What is required
From the listing below, set down exactly the lines between the one holding "तस्यै॒षा भव॑ति। वा॒श्रेव॑ वि॒द्युदिति॑।" and the one holding "योऽसौ॑ त॒पन्नु॒देति॑। स", inclusive. No other line is wanted.

....

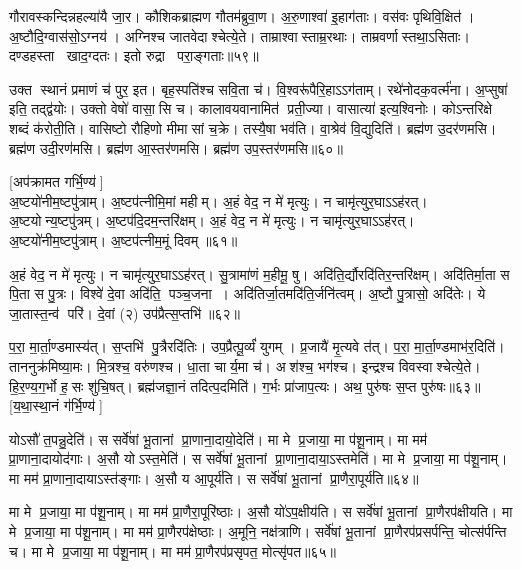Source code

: गौरावस्कन्दिन्नहल्या॑यै जा॒र। कौशिकब्राह्मण गौतम॑ब्रुवा॒ण। 
अ॒रु॒णाश्वा॑ इ॒हाग॑ताः। वस॑वः पृथिवि॒क्षित॑। 
अ॒ष्टौदि॒ग्वास॑सो॒\-ऽग्नय॑। अग्निश्च जातवेदाश्चेत्ये॒ते। 
ताम्राश्वास्ताम्र॒रथाः। ताम्रवर्णास्तथा॒\-ऽसिताः। 
दण्डहस्ता खाद॒ग्दतः। इतो रुद्रा परा॒ङ्गताः॥५९॥


उक्त स्थानं प्रमाणं च॑ पुर॒ इत। बृह॒स्पति॑श्च सवि॒ता च॑। 
वि॒श्वरू॑पैरि॒हाऽऽग॑ताम्‌। रथे॑नोदक॒वर्त्म॑ना। 
अ॒प्सुषा॑ इति॒ तद्द्व॑योः। उक्तो वेषो॑ वासा॒सि च। 
कालावयवानामित॑ प्रती॒ज्या। वासात्या॑ इत्य॒श्विनोः। 
कोऽन्तरिक्षे शब्दं क॑रोती॒ति। वासिष्टो रौहिणो मीमासां च॒क्रे। 
तस्यै॒षा भव॑ति। वा॒श्रेव॑ वि॒द्युदिति॑। 
ब्रह्म॑ण उ॒दर॑णमसि। ब्रह्म॑ण उदी॒रण॑मसि। 
ब्रह्म॑ण आ॒स्तर॑णमसि। ब्रह्म॑ण उप॒स्तर॑णमसि॥६०॥\anuvakamend


[अप॑क्रामत गर्भि॒ण्य॑]\\
अ॒ष्टयो॑नीम॒ष्टपु॑त्राम्‌। अ॒ष्टप॑त्नीमि॒मां महीम्‌। 
अ॒हं वेद॒ न मे॑ मृत्युः। न चामृ॑त्युर॒घाऽऽह॑रत्‌। 
अ॒ष्टयोन्य॒ष्टपु॑त्रम्‌। अ॒ष्टप॑दि॒दम॒न्तरि॑क्षम्‌। 
अ॒हं वेद॒ न मे॑ मृत्युः। न चामृ॑त्युर॒घाऽऽह॑रत्‌। 
अ॒ष्टयो॑नीम॒ष्टपु॑त्राम्‌। अ॒ष्टप॑त्नीम॒मूं दिवम्‌॥६१॥


अ॒हं वेद॒ न मे॑ मृत्युः। न चामृ॑त्युर॒घाऽऽह॑रत्‌। 
सु॒त्रामा॑णं म॒हीमू॒ षु। अदि॑ति॒र्द्यौरदि॑तिर॒न्तरि॑क्षम्। 
अदि॑तिर्मा॒ता स पि॒ता स पु॒त्रः। विश्वे॑ दे॒वा अदि॑ति॒ पञ्च॒जना। 
अदि॑तिर्जा॒तमदि॑ति॒र्जनि॑त्वम्‌। अ॒ष्टौ पु॒त्रासो॒ अदि॑तेः। 
ये जा॒तास्त॒न्व॑ परि॑। दे॒वां (२) उप॑प्रैत्स॒प्तभि॑॥६२॥


प॒रा॒ मा॒र्ता॒ण्डमास्य॑त्‌। स॒प्तभि॑ पु॒त्रैरदि॑तिः। 
उप॒प्रैत्पू॒र्व्यं॑ युगम्। प्र॒जायै॑ मृ॒त्यवे त॑त्‌। 
प॒रा॒ मा॒र्ता॒ण्डमाभ॑र॒दिति॑। ताननुक्र॑मिष्या॒मः। 
मि॒त्रश्च॒ वरु॑णश्च। धा॒ता चार्य॒मा च॑। 
अश॑श्च॒ भग॑श्च। इन्द्रश्च विवस्वाश्चेत्ये॒ते। 
हि॒र॒ण्य॒ग॒र्भो ह॒सः शु॑चि॒षत्‌। 
ब्रह्म॑जज्ञा॒नं तदित्प॒दमिति॑। ग॒र्भः प्रा॑जाप॒त्यः। 
अथ॒ पुरु॑षः स॒प्त पुरु॑षः॥६३॥\\\mbox{}
[य॒था॒स्था॒नं ग॑र्भि॒ण्य॑]\anuvakamend

योऽसौ॑ त॒पन्नु॒देति॑। स सर्वे॑षां भू॒तानां प्रा॒णाना॒दायो॒देति॑। 
मा मे प्र॒जाया॒ मा प॑शू॒नाम्‌। मा मम॑ प्रा॒णाना॒दायोद॑गाः। 
अ॒सौ योऽस्त॒मेति॑। स सर्वे॑षां भू॒तानां प्रा॒णाना॒दाया॒ऽस्तमेति॑। 
मा मे प्र॒जाया॒ मा प॑शू॒नाम्‌। मा मम॑ प्रा॒णाना॒दायाऽस्त॑ङ्गाः। 
अ॒सौ य आ॒पूर्य॑ति। स सर्वे॑षां भू॒तानां प्रा॒णैरा॒पूर्य॑ति॥६४॥


मा मे प्र॒जाया॒ मा प॑शू॒नाम्‌। मा मम॑ प्रा॒णैरा॒पूरि॑ष्ठाः। 
अ॒सौ यो॑ऽप॒क्षीय॑ति। स सर्वे॑षां भू॒तानां प्रा॒णैरप॑क्षीयति। 
मा मे प्र॒जाया॒ मा प॑शू॒नाम्‌। मा मम॑ प्रा॒णैरप॑क्षेष्ठाः। 
अ॒मूनि॒ नक्ष॑त्राणि। सर्वे॑षां भू॒तानां प्रा॒णैरप॑प्रसर्पन्ति॒ चोत्स॑र्पन्ति च। 
मा मे प्र॒जाया॒ मा प॑शू॒नाम्‌। मा मम॑ प्रा॒णैरप॑प्रसृपत॒ मोत्सृ॑पत॥६५॥


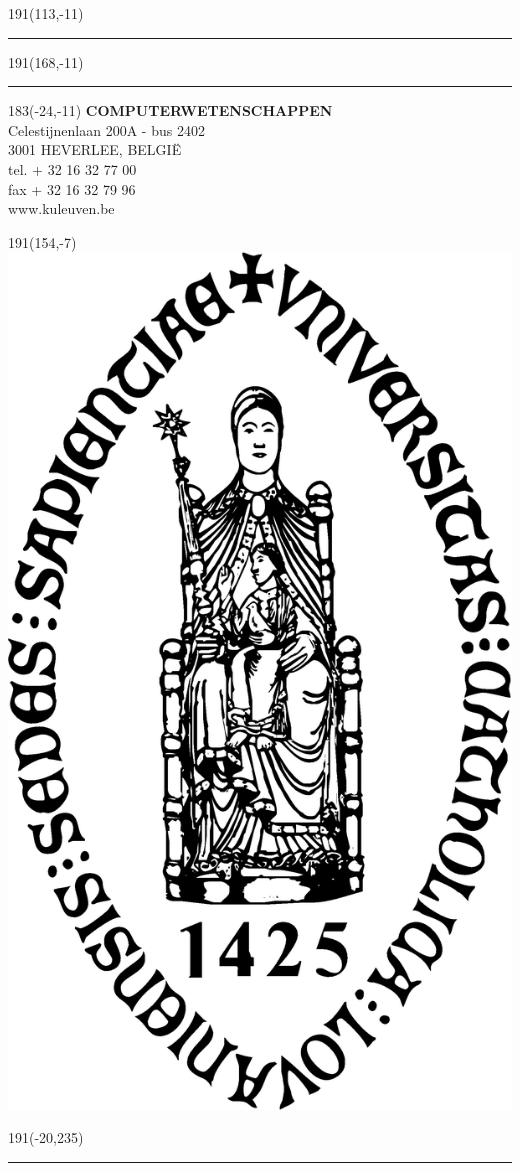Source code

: \documentclass[12pt,a4paper,oneside]{book}
\begin{document}
\thispagestyle{empty}
\sffamily
%
\begin{textblock}{191}(113,-11)
{\color{blueline}\rule{160pt}{5.5pt}}
\end{textblock}
%
\begin{textblock}{191}(168,-11)
{\color{blueline}\rule{5.5pt}{59pt}}
\end{textblock}
%
\begin{textblock}{183}(-24,-11)
\textblockcolour{}
\flushright
\fontsize{7}{7.5}\selectfont
\textbf{COMPUTERWETENSCHAPPEN}\\
Celestijnenlaan 200A - bus 2402\\
3001 HEVERLEE, BELGI\"{E}\\
tel. + 32 16 32 77 00\\
fax + 32 16 32 79 96\\
www.kuleuven.be\\
\end{textblock}
%
\begin{textblock}{191}(154,-7)
\textblockcolour{}
\includegraphics*[height=16.5truemm]{sedes.png}
\end{textblock}
%
\begin{textblock}{191}(-20,235)
{\color{bluetitle}\rule{544pt}{55pt}}
\end{textblock}
\end{document}
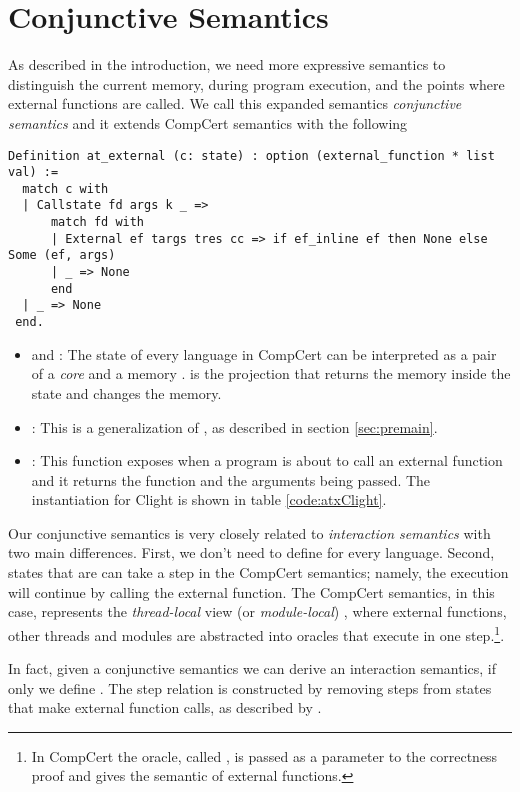\section{Conjunctive Semantics}\label{sec:compcert-sem}

As described in the introduction, we need more expressive semantics to distinguish the current memory, during program execution, and the points where external functions are called. We call this expanded semantics \emph{conjunctive semantics} and it extends CompCert semantics with the following

\begin{table}
\begin{lstlisting}
Definition at_external (c: state) : option (external_function * list val) :=
  match c with
  | Callstate fd args k _ =>
      match fd with
      | External ef targs tres cc => if ef_inline ef then None else Some (ef, args)
      | _ => None
      end
  | _ => None
 end.
\end{lstlisting}
\caption{ definition for Clight. The function checks that 
(1) the current state is about to make a function call, 
(2) that the function is an External function and, 
(3) that the external function cannot be inlined (The compiler is allowed to inline specific functions such as  and certain builtins). }\label{code:atxClight}
\end{table}


\begin{itemize}
\item {} and : The state of every language in CompCert can be interpreted as a pair of a \emph{core} and a memory \cite{compcomp}.  is the projection that returns the memory inside the state and  changes the memory.
\item {}: This is a generalization of , as described in section \ref{sec:premain}.
\item  {} : This function exposes when a program is about to call an external function and it returns the function and the arguments being passed. The instantiation for Clight is shown in table \ref{code:atxClight}.
\end{itemize}    

Our conjunctive semantics is very closely related to \emph{interaction semantics} \cite{compcomp} with two main differences. First, we don't need to define  for every language. Second, states that are  can take a step in the CompCert semantics; namely, the execution will continue by calling the external function. The CompCert semantics, in this case, represents the \emph{thread-local} view (or \emph{module-local}) , where external functions, other threads and modules are abstracted into oracles that execute in one step.\footnote{In CompCert the oracle, called , is passed as a parameter to the correctness proof and gives the semantic of external functions.}. 

In fact, given a conjunctive semantics we can derive an interaction semantics, if only we define . The step relation is constructed by removing steps from states that make external function calls, as described by . 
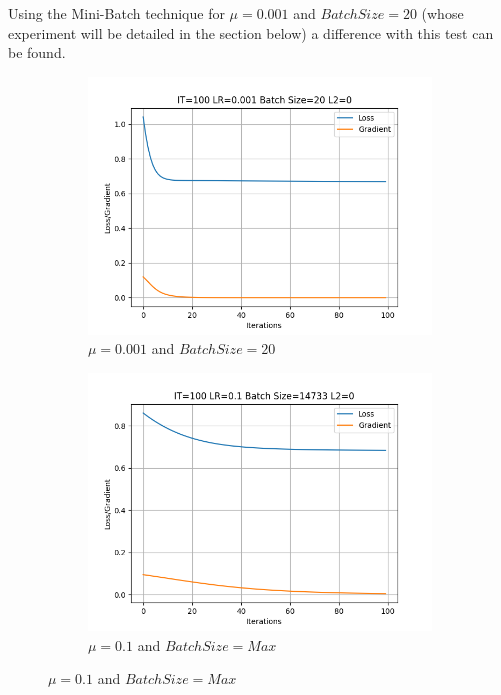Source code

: \documentclass[
	letterpaper, %
	10pt, %
]{class}
\begin{document}
Using the Mini-Batch technique for $\mu=0.001$ and $Batch Size = 20$ (whose experiment will be detailed in the section below) a difference with this test can be found.

\begin{figure}[!h]
    \centering
    \begin{subfigure}{0.49\textwidth}
        \centering
        \includegraphics[width = \textwidth]{../images/graph_1.png}
        \caption{$\mu = 0.001$ and $Batch Size = 20$}
        \label{fig:left}
    \end{subfigure}
    \begin{subfigure}{0.49\textwidth}
        \centering
        \includegraphics[width = \textwidth]{../images/graph_2.png}
        \caption{$\mu = 0.1 $ and $Batch Size = Max$}
        \label{fig:right}
    \end{subfigure}
    \label{fig:combined}
\end{figure}
\end{document}
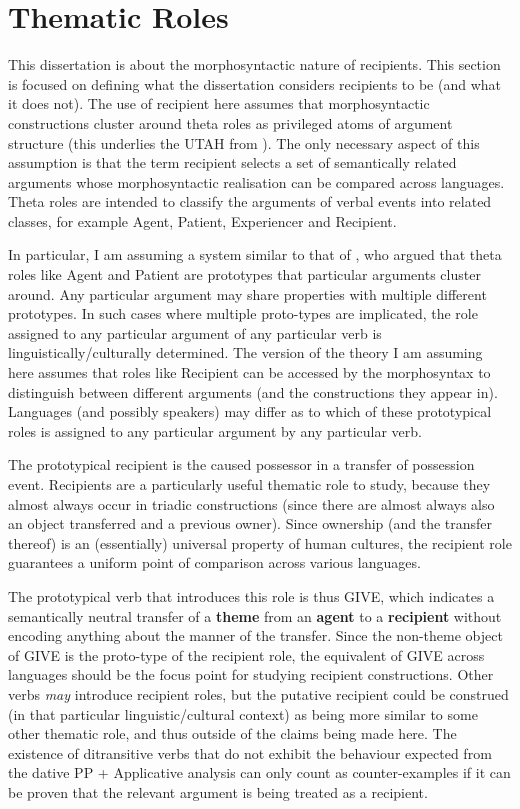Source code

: \section{Thematic Roles}
This dissertation is about the morphosyntactic nature of recipients. This section is focused on defining what the dissertation considers recipients to be (and what it does not). The use of recipient here assumes that morphosyntactic constructions cluster around theta roles as privileged atoms of argument structure (this underlies the UTAH from \citealt{Baker.1988}). The only necessary aspect of this assumption is that the term recipient selects a set of semantically related arguments whose morphosyntactic realisation can be compared across languages. Theta roles are intended to classify the arguments of verbal events into related classes, for example Agent, Patient, Experiencer and Recipient. 

In particular, I am assuming a system similar to that of \cite{Dowty.1991}, who argued that theta roles like Agent and Patient are prototypes that particular arguments cluster around. Any particular argument may share properties with multiple different prototypes. In such cases where multiple proto-types are implicated, the role assigned to any particular argument of any particular verb is linguistically/culturally determined. The version of the theory I am assuming here assumes that roles like Recipient can be accessed by the morphosyntax to distinguish between different arguments (and the constructions they appear in). Languages (and possibly speakers) may differ as to which of these prototypical roles is assigned to any particular argument by any particular verb.

The prototypical recipient is the caused possessor in a transfer of possession event. Recipients are a particularly useful thematic role to study, because they almost always occur in triadic constructions (since there are almost always also an object transferred and a previous owner). Since ownership (and the transfer thereof) is an (essentially) universal property of human cultures, the recipient role guarantees a uniform point of comparison across various languages. 

The prototypical verb that introduces this role is thus GIVE, which indicates a semantically neutral transfer of a \textbf{theme} from an \textbf{agent} to a \textbf{recipient} without encoding anything about the manner of the transfer. Since the non-theme object of GIVE is the proto-type of the recipient role, the equivalent of GIVE across languages should be the focus point for studying recipient constructions. Other verbs \textit{may} introduce recipient roles, but the putative recipient could be construed (in that particular linguistic/cultural context) as being more similar to some other thematic role, and thus outside of the claims being made here. The existence of ditransitive verbs that do not exhibit the behaviour expected from the dative PP + Applicative analysis can only count as counter-examples if it can be proven that the relevant argument is being treated as a recipient.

....

Result of the task
तस्यै॒षा भव॑ति। वा॒श्रेव॑ वि॒द्युदिति॑। 
ब्रह्म॑ण उ॒दर॑णमसि। ब्रह्म॑ण उदी॒रण॑मसि। 
ब्रह्म॑ण आ॒स्तर॑णमसि। ब्रह्म॑ण उप॒स्तर॑णमसि॥६०॥\anuvakamend


[अप॑क्रामत गर्भि॒ण्य॑]\\
अ॒ष्टयो॑नीम॒ष्टपु॑त्राम्‌। अ॒ष्टप॑त्नीमि॒मां महीम्‌। 
अ॒हं वेद॒ न मे॑ मृत्युः। न चामृ॑त्युर॒घाऽऽह॑रत्‌। 
अ॒ष्टयोन्य॒ष्टपु॑त्रम्‌। अ॒ष्टप॑दि॒दम॒न्तरि॑क्षम्‌। 
अ॒हं वेद॒ न मे॑ मृत्युः। न चामृ॑त्युर॒घाऽऽह॑रत्‌। 
अ॒ष्टयो॑नीम॒ष्टपु॑त्राम्‌। अ॒ष्टप॑त्नीम॒मूं दिवम्‌॥६१॥


अ॒हं वेद॒ न मे॑ मृत्युः। न चामृ॑त्युर॒घाऽऽह॑रत्‌। 
सु॒त्रामा॑णं म॒हीमू॒ षु। अदि॑ति॒र्द्यौरदि॑तिर॒न्तरि॑क्षम्। 
अदि॑तिर्मा॒ता स पि॒ता स पु॒त्रः। विश्वे॑ दे॒वा अदि॑ति॒ पञ्च॒जना। 
अदि॑तिर्जा॒तमदि॑ति॒र्जनि॑त्वम्‌। अ॒ष्टौ पु॒त्रासो॒ अदि॑तेः। 
ये जा॒तास्त॒न्व॑ परि॑। दे॒वां (२) उप॑प्रैत्स॒प्तभि॑॥६२॥


प॒रा॒ मा॒र्ता॒ण्डमास्य॑त्‌। स॒प्तभि॑ पु॒त्रैरदि॑तिः। 
उप॒प्रैत्पू॒र्व्यं॑ युगम्। प्र॒जायै॑ मृ॒त्यवे त॑त्‌। 
प॒रा॒ मा॒र्ता॒ण्डमाभ॑र॒दिति॑। ताननुक्र॑मिष्या॒मः। 
मि॒त्रश्च॒ वरु॑णश्च। धा॒ता चार्य॒मा च॑। 
अश॑श्च॒ भग॑श्च। इन्द्रश्च विवस्वाश्चेत्ये॒ते। 
हि॒र॒ण्य॒ग॒र्भो ह॒सः शु॑चि॒षत्‌। 
ब्रह्म॑जज्ञा॒नं तदित्प॒दमिति॑। ग॒र्भः प्रा॑जाप॒त्यः। 
अथ॒ पुरु॑षः स॒प्त पुरु॑षः॥६३॥\\\mbox{}
[य॒था॒स्था॒नं ग॑र्भि॒ण्य॑]\anuvakamend

योऽसौ॑ त॒पन्नु॒देति॑। स सर्वे॑षां भू॒तानां प्रा॒णाना॒दायो॒देति॑। 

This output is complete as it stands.